[Stored data entries]
○ ○ ○ ○ ○ ○ ○
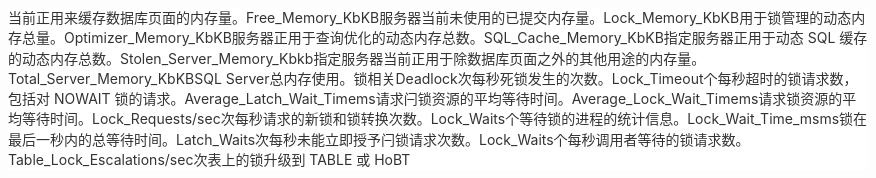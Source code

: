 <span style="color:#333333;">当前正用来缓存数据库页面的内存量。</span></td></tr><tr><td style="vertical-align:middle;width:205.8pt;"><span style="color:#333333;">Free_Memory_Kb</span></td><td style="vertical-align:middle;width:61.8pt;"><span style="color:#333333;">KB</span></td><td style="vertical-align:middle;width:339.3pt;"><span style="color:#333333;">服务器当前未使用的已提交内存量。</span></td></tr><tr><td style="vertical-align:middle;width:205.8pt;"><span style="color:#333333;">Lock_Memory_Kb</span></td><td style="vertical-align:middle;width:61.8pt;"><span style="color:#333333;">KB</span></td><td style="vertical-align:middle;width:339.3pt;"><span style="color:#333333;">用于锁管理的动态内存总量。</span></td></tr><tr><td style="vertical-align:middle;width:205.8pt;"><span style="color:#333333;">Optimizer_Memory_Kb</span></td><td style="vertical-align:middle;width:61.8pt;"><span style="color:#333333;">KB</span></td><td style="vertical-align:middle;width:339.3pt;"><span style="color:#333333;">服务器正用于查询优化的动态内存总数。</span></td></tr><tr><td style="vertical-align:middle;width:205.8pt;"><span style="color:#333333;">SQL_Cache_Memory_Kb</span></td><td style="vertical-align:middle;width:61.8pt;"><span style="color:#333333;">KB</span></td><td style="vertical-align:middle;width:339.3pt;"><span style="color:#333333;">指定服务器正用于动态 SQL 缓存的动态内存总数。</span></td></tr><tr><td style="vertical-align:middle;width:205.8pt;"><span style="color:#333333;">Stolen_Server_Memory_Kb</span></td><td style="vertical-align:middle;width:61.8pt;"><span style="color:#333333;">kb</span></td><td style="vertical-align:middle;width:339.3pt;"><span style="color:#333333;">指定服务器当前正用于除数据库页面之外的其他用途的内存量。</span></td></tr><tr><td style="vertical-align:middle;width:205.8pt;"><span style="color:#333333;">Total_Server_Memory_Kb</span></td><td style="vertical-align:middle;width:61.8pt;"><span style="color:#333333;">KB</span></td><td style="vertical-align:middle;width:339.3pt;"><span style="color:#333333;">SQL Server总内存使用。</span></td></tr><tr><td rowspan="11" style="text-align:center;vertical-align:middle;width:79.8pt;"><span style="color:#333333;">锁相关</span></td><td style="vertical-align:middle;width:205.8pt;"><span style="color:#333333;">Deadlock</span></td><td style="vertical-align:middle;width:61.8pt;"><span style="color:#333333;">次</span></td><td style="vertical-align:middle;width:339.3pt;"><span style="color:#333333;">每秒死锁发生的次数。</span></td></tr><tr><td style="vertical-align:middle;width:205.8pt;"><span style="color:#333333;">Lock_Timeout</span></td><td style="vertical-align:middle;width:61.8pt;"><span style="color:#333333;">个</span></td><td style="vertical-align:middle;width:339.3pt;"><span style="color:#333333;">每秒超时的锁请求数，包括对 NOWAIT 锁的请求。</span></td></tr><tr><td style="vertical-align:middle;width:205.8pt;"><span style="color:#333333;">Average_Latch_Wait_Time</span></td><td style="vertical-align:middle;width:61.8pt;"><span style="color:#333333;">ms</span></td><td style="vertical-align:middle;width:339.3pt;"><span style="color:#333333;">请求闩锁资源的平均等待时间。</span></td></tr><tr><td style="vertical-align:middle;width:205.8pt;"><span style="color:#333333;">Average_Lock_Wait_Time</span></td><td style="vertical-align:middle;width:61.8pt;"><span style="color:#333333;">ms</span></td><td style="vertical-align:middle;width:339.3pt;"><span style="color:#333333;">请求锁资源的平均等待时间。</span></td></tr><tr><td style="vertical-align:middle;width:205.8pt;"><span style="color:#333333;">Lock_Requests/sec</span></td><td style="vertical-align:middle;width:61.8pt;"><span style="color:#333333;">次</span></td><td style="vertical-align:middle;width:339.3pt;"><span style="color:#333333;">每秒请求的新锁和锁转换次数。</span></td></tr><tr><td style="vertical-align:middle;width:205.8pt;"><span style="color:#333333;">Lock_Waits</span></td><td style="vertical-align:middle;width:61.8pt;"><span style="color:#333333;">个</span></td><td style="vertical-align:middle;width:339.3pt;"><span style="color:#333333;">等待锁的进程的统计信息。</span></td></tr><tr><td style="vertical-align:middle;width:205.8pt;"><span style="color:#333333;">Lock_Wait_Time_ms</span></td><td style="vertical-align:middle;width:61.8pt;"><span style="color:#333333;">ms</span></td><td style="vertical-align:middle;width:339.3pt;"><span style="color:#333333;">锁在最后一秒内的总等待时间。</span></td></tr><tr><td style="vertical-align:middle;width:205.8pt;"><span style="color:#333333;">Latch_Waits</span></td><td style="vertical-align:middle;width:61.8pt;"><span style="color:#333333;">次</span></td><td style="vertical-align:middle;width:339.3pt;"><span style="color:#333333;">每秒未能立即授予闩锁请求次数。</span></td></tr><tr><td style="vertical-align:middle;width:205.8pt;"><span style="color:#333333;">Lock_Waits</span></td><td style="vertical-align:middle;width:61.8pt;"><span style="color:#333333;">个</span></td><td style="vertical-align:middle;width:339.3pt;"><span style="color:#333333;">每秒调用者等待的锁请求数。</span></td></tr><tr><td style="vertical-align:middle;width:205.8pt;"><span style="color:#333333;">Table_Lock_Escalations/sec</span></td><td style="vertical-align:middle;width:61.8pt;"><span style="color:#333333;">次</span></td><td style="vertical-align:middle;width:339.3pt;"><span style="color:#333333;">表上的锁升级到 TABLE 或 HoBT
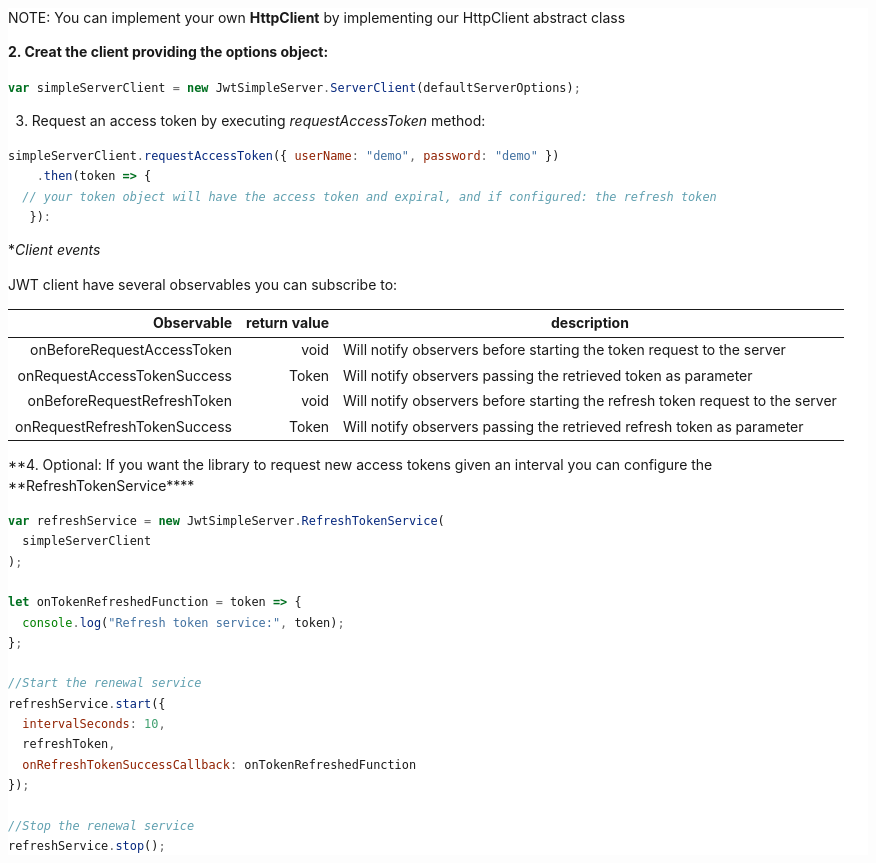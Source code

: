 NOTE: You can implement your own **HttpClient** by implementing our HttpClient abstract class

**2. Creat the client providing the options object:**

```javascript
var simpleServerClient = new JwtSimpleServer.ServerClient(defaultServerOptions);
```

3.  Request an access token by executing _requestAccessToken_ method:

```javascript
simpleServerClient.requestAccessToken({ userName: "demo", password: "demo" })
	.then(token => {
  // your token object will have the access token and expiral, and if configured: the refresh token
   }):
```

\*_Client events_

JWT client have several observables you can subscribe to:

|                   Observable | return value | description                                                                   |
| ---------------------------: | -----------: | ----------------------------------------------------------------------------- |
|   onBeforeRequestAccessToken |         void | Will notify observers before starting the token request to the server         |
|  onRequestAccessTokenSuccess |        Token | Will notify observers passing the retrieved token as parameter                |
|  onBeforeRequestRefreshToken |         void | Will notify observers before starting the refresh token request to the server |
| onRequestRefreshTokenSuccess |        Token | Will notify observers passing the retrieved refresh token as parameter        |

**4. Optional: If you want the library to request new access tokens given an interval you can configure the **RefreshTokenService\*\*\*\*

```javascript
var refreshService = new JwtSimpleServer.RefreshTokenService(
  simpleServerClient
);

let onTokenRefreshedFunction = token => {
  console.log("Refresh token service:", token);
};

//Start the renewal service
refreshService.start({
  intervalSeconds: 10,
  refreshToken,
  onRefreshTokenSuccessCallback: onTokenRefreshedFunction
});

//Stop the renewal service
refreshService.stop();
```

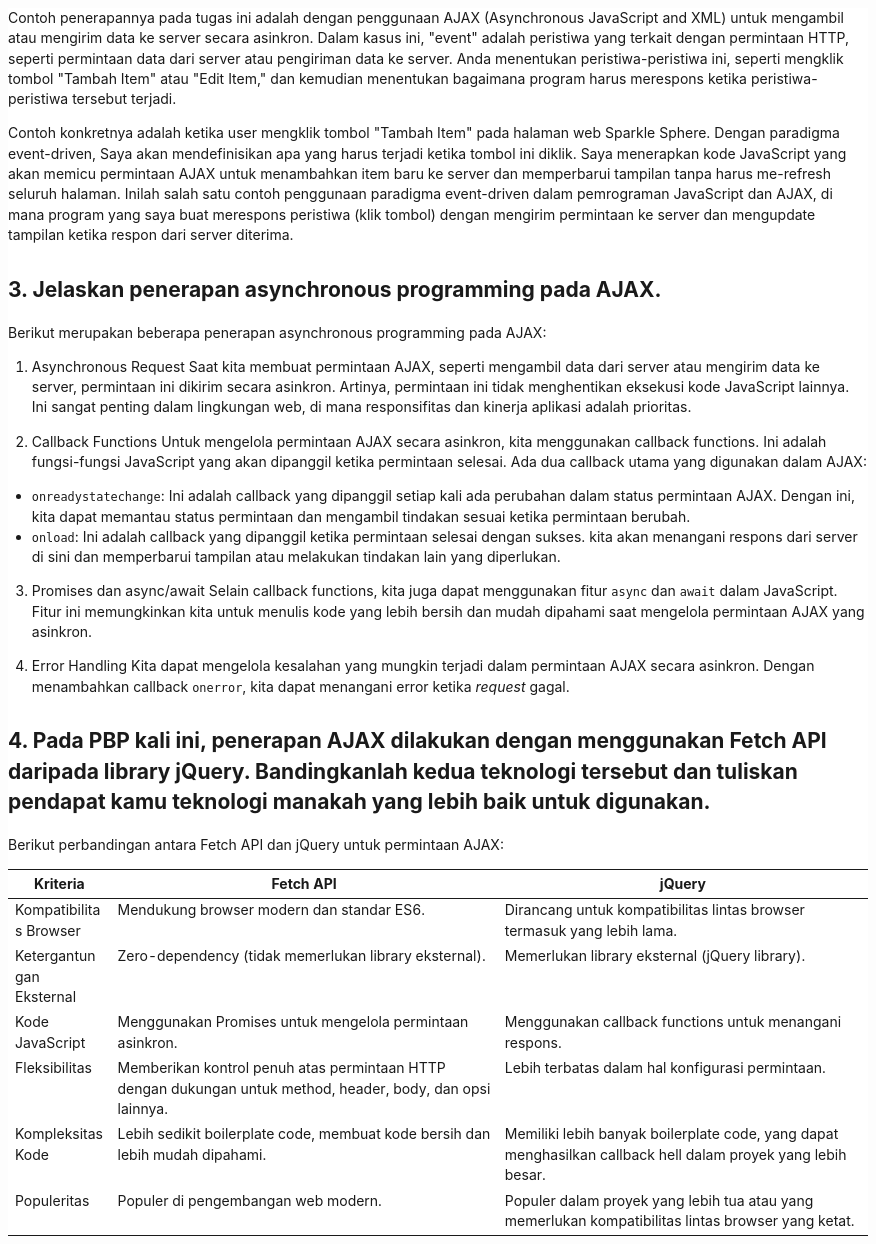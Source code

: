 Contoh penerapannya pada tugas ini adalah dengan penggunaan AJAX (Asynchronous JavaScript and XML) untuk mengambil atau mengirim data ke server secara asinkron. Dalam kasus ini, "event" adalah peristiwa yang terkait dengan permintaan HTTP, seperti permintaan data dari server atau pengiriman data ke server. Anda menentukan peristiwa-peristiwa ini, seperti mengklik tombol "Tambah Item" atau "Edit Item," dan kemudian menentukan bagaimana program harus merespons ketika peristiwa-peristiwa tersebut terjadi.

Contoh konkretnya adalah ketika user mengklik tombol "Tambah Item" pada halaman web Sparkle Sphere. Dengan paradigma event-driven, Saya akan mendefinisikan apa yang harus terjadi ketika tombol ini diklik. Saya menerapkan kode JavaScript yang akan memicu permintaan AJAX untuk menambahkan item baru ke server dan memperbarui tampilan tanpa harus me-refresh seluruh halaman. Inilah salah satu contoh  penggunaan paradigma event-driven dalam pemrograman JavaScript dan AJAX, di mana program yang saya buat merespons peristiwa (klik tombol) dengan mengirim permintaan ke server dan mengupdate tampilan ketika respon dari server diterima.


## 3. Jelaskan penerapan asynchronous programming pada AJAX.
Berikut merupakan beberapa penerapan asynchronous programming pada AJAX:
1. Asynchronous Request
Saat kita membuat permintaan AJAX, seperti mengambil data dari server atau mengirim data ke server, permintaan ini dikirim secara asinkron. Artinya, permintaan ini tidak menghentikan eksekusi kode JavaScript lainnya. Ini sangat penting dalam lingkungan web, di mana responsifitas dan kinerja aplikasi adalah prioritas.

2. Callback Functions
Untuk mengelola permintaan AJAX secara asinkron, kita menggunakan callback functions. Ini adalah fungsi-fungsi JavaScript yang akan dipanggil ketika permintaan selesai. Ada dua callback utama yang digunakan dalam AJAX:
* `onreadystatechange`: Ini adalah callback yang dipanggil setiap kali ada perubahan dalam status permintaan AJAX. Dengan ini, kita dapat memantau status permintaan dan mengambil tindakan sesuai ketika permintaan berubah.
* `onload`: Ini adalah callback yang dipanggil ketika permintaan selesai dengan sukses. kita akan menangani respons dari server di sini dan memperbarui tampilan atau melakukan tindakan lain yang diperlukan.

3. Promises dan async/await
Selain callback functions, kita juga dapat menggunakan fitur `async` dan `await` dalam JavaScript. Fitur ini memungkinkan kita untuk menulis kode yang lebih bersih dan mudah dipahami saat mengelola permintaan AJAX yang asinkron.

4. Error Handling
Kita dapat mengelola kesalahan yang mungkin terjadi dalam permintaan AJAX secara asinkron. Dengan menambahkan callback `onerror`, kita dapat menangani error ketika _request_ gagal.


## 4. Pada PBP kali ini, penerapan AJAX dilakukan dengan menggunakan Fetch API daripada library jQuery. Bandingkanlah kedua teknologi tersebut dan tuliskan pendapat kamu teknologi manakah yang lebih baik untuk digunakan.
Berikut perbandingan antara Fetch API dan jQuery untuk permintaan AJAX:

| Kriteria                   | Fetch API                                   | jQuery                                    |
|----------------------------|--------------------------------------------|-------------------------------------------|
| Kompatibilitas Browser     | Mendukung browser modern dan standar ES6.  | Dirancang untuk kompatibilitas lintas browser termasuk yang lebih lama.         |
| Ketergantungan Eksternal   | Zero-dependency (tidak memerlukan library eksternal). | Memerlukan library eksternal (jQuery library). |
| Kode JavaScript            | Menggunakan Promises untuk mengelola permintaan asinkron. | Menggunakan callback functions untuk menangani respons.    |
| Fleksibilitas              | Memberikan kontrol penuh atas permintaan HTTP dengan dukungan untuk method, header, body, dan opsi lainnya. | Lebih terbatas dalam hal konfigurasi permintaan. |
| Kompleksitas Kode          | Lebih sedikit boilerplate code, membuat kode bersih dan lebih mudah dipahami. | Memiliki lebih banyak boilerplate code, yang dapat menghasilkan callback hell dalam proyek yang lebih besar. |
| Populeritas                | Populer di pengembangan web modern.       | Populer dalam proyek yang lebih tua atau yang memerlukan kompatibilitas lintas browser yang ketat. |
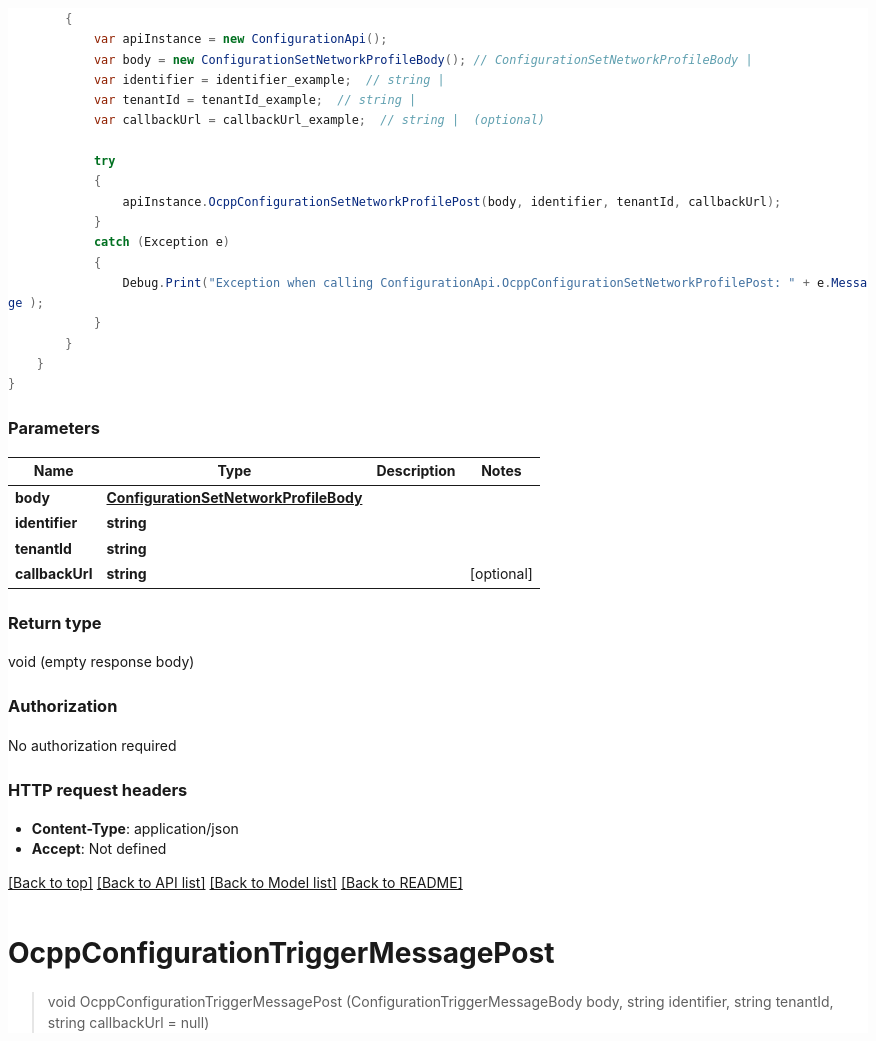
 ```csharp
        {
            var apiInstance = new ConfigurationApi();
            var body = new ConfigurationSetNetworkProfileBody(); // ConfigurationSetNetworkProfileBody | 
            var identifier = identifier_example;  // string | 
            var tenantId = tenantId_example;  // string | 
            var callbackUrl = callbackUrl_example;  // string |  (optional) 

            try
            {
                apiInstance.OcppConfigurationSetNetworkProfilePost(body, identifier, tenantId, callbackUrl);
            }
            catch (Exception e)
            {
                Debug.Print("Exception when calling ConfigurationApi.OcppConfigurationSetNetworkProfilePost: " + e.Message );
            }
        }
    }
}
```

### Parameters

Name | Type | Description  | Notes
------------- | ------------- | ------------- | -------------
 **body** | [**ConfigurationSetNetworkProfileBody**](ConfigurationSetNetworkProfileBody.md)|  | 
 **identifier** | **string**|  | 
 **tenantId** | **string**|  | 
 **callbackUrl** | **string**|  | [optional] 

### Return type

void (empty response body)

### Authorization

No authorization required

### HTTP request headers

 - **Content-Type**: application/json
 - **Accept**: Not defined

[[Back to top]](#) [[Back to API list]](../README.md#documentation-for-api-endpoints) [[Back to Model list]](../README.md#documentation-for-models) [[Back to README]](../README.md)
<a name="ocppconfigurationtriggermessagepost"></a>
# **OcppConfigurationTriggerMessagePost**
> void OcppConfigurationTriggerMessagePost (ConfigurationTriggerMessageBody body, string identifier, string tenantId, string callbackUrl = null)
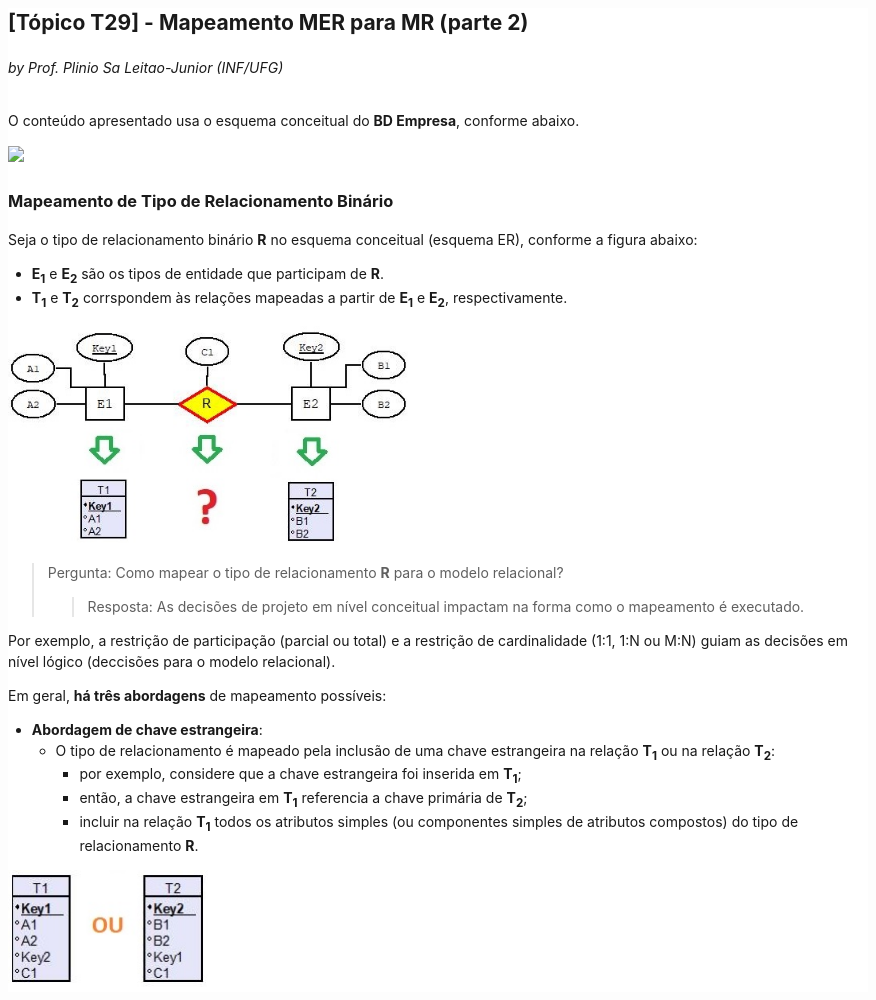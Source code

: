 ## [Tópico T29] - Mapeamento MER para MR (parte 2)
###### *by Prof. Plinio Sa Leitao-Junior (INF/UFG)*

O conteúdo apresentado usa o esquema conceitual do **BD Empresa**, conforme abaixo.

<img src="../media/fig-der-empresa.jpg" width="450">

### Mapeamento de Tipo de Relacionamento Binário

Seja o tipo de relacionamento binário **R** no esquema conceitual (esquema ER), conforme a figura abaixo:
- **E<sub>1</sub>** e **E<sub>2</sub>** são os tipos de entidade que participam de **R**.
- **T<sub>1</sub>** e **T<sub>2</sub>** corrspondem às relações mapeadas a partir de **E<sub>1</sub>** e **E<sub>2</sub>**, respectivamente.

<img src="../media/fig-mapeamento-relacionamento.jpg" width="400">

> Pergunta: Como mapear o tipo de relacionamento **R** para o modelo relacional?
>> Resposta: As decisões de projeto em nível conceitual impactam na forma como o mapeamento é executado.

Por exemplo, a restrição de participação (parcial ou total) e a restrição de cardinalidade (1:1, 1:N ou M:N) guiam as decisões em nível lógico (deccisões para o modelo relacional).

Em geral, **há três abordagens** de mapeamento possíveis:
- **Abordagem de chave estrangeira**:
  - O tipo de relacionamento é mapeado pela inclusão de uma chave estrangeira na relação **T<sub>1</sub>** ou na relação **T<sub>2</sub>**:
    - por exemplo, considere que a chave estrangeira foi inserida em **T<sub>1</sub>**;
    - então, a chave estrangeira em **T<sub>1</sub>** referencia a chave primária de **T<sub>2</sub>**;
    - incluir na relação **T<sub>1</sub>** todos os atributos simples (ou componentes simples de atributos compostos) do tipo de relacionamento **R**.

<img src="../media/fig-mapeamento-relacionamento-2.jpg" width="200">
○ ○ ○ ○ ○ ○ ○
• **To do**
Whenever the word "conforme" shows up in a line above, copy that line.

• **Response**
O conteúdo apresentado usa o esquema conceitual do **BD Empresa**, conforme abaixo.
Seja o tipo de relacionamento binário **R** no esquema conceitual (esquema ER), conforme a figura abaixo:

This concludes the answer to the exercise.